When Oscar Mayer announced the closing of its local headquarters, I mourned the loss of 1,000 jobs. But I feel confident that the displaced workers can land on their feet, given the range of programs available in the Madison area for job training and job searching.
I’ve seen such programs get results at the University of Wisconsin-Madison’s Division of Continuing Studies, which constantly evolves in response to changing needs. As economic disruptions become more common, institutions must be agile to prepare our workforce for success.
Oscar Mayer employees concerned about their future can start at Continuing Studies’ Adult Career and Special Student Services, where our counselors offer free career and educational planning. These are the same experts who publish monthly “Career Corner” columns in the Wisconsin State Journal, providing practical advice to job seekers.
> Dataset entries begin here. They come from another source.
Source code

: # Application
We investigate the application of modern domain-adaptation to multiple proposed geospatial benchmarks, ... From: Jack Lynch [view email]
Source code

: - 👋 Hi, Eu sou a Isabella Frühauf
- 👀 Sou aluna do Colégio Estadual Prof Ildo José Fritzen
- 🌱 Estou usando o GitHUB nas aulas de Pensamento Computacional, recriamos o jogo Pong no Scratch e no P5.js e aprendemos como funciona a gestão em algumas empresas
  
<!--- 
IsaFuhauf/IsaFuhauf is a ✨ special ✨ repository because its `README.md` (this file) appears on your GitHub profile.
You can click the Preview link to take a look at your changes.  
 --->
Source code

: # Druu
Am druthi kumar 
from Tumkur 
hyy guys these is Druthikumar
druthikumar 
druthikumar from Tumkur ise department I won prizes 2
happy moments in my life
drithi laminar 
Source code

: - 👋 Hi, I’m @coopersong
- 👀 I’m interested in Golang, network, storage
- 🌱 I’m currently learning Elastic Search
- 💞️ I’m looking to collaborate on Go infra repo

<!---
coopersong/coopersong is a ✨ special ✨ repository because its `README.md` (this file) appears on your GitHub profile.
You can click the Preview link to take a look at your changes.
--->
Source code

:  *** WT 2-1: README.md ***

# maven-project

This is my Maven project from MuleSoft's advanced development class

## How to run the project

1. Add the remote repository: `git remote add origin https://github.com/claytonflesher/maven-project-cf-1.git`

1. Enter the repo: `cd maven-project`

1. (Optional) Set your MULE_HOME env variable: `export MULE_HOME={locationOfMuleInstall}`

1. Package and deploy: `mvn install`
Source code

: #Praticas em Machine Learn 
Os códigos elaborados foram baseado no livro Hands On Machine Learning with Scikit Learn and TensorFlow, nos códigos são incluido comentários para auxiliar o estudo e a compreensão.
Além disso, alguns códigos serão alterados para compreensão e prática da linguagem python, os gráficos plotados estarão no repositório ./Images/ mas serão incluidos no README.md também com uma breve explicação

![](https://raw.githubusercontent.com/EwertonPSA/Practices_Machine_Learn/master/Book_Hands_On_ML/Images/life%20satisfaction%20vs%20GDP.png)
It’s all part of the Wisconsin Idea: using the university’s expertise to serve the larger community.
John Vander Meer took advantage of Adult Career and Special Student Services when he lost his job during the recession. He joined our weekly Job Search Support Group and enrolled in a career-planning workshop.
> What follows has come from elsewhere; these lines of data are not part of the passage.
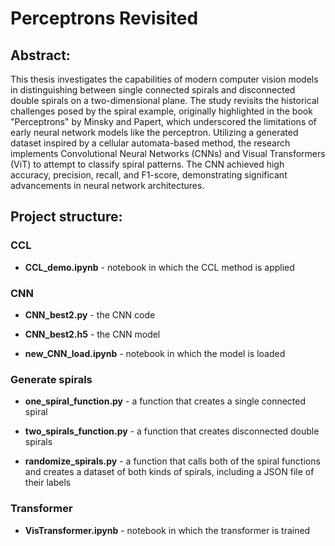 # Perceptrons Revisited

## Abstract:
This thesis investigates the capabilities of modern computer vision models in distinguishing between single connected spirals and disconnected double spirals on a two-dimensional plane. The study revisits the historical challenges posed by the spiral example, originally highlighted in the book "Perceptrons" by Minsky and Papert, which underscored the limitations of early neural network models like the perceptron. Utilizing a generated dataset inspired by a cellular automata-based method, the research implements Convolutional Neural Networks (CNNs) and Visual Transformers (ViT) to attempt to classify spiral patterns. The CNN achieved high accuracy, precision, recall, and F1-score, demonstrating significant advancements in neural network architectures. 

## Project structure:

### CCL
- **CCL_demo.ipynb** - notebook in which the CCL method is applied

### CNN
-   **CNN_best2.py** - the CNN code

-   **CNN_best2.h5** - the CNN model

-   **new_CNN_load.ipynb** - notebook in which the model is loaded

### Generate spirals
-   **one_spiral_function.py** - a function that creates a single connected spiral

-   **two_spirals_function.py** - a function that creates disconnected double spirals

-   **randomize_spirals.py** - a function that calls both of the spiral functions and creates a dataset of both kinds of spirals, including a JSON file of their labels

### Transformer
- **VisTransformer.ipynb** - notebook in which the transformer is trained

  

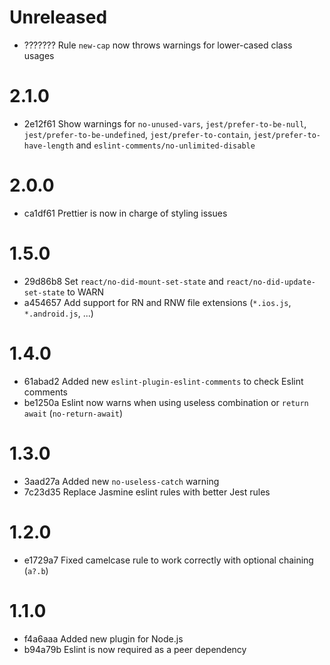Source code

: # Unreleased
- ??????? Rule `new-cap` now throws warnings for lower-cased class usages

# 2.1.0
- 2e12f61 Show warnings for `no-unused-vars`, `jest/prefer-to-be-null`, `jest/prefer-to-be-undefined`, `jest/prefer-to-contain`, `jest/prefer-to-have-length` and `eslint-comments/no-unlimited-disable`

# 2.0.0
- ca1df61 Prettier is now in charge of styling issues

# 1.5.0
- 29d86b8 Set `react/no-did-mount-set-state` and `react/no-did-update-set-state` to WARN
- a454657 Add support for RN and RNW file extensions (`*.ios.js`, `*.android.js`, ...)

# 1.4.0
- 61abad2 Added new `eslint-plugin-eslint-comments` to check Eslint comments
- be1250a Eslint now warns when using useless combination or `return await` (`no-return-await`)

# 1.3.0
- 3aad27a Added new `no-useless-catch` warning
- 7c23d35 Replace Jasmine eslint rules with better Jest rules

# 1.2.0
- e1729a7 Fixed camelcase rule to work correctly with optional chaining (`a?.b`)

# 1.1.0
- f4a6aaa Added new plugin for Node.js
- b94a79b Eslint is now required as a peer dependency
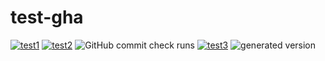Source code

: # test-gha
[![test1](https://github.com/jjaviertb/test-gha/actions/workflows/test1.yaml/badge.svg)](https://github.com/jjaviertb/test-gha/actions/workflows/test1.yaml)
[![test2](https://github.com/jjaviertb/test-gha/actions/workflows/test2.yaml/badge.svg)](https://github.com/jjaviertb/test-gha/actions/workflows/test2.yaml)
![GitHub commit check runs](https://img.shields.io/github/check-runs/jjaviertb/test-gha/HEAD)
[![test3](https://github.com/jjaviertb/test-gha/actions/workflows/test3.yml/badge.svg)](https://github.com/jjaviertb/test-gha/actions/workflows/test3.yml/badge.svg)
![generated version](https://img.shields.io/badge/dynamic/json?url=https%3A%2F%2Fjjaviertb.github.io%2Ftest-gha%2Ftest.json&query=value)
John’s resourcefulness paid off. After focusing his search, he landed a communications position with the Wisconsin Health Care Association.
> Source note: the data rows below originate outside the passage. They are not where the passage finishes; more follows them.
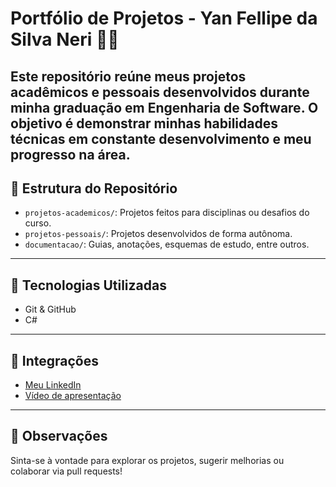# Portfólio de Projetos - Yan Fellipe da Silva Neri 👨‍💻

Este repositório reúne meus projetos acadêmicos e pessoais desenvolvidos durante minha graduação em Engenharia de Software. O objetivo é demonstrar minhas habilidades técnicas em constante desenvolvimento e meu progresso na área.
---

## 📁 Estrutura do Repositório

- `projetos-academicos/`: Projetos feitos para disciplinas ou desafios do curso.
- `projetos-pessoais/`: Projetos desenvolvidos de forma autônoma.
- `documentacao/`: Guias, anotações, esquemas de estudo, entre outros.

---

## 🔧 Tecnologias Utilizadas

- Git & GitHub
- C#

---

## 🔗 Integrações

- [Meu LinkedIn](https://www.linkedin.com/in/yan-fellipe-a5a100360/)
- [Vídeo de apresentação]()

---

## 📌 Observações

Sinta-se à vontade para explorar os projetos, sugerir melhorias ou colaborar via pull requests!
“I felt very fortunate to have the ability to work with capable career counselors who care passionately about helping people find rewarding employment,” he says.
For those who already have a bachelor’s degree, the pdc.wisc.edu website showcases courses and certificate programs that can be a stepping stone to new careers. They’re offered online, on evenings and weekends, and in other flexible formats so adults can learn new skills while keeping up with work and life demands.
Continuing Studies is only one of several local resources for area residents who need help shifting gears in our unpredictable economy. Whether it’s Madison College or the state’s Department of Workforce Development, help is here. Let’s spread the word so those who need it can move on with their careers.